Manetho calls Qa'a Biénechês and gives him a reign of 26 years according to the version preserved by Sextus Julius Africanus. Other versions of copies of Manetho's epitomes give other hellenized names such as Óubiênthis for versions by Eusebius and Víbenthis by Armenian versions of Eusebius.

== Family ==

The parents of Qa'a are unknown, but it is thought that either his predecessor Anedjib or Semerkhet was his father, since it was tradition to leave the throne to the eldest son. If Manetho suggested correctly (remembering the tradition), Semerkhet was the father.

== Reign ==
There is not much known about Qa'a's reign, but it seems that he reigned for a long time (around 33 years).
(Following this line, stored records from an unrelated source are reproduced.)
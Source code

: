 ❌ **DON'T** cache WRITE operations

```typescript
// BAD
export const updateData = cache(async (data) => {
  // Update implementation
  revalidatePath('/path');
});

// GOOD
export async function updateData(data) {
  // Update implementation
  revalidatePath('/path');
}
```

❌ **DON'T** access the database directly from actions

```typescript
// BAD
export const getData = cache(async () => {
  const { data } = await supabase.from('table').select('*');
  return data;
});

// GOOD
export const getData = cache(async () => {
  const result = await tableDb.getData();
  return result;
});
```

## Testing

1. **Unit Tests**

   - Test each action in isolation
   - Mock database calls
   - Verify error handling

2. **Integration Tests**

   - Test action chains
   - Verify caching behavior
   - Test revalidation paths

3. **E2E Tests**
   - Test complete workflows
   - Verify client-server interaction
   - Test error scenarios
Several stone vessel inscriptions mention a second Sed festival for Qa'a, which points to at least 33 years of reign. The first festival was usually not celebrated before 30 years of reign, and subsequent festivals could be repeated every third year. However, the festival was not seemingly celebrated like this in the first dynasty, as Den celebrated his second Sed festival in his 26th year, and Anedjib's ten year reign had two as well. Various reconstructions of the Palermo Stone give Qa'a between 17 and 36 years on the throne. The Palermo Stone only mentions the year of coronation and some usual cultic events that were celebrated under every king. The numerous ivory tags dating to his reign also mention only typical arrangements, such as depicting and counting burial offerings and personal possessions of the king. Several mastaba tombs of high officials date into Qa'a's reign: Merka (S3505), Henuka (burial unknown), Neferef (burial also unknown) and Sabef (buried in the royal necropolis of Qa'a).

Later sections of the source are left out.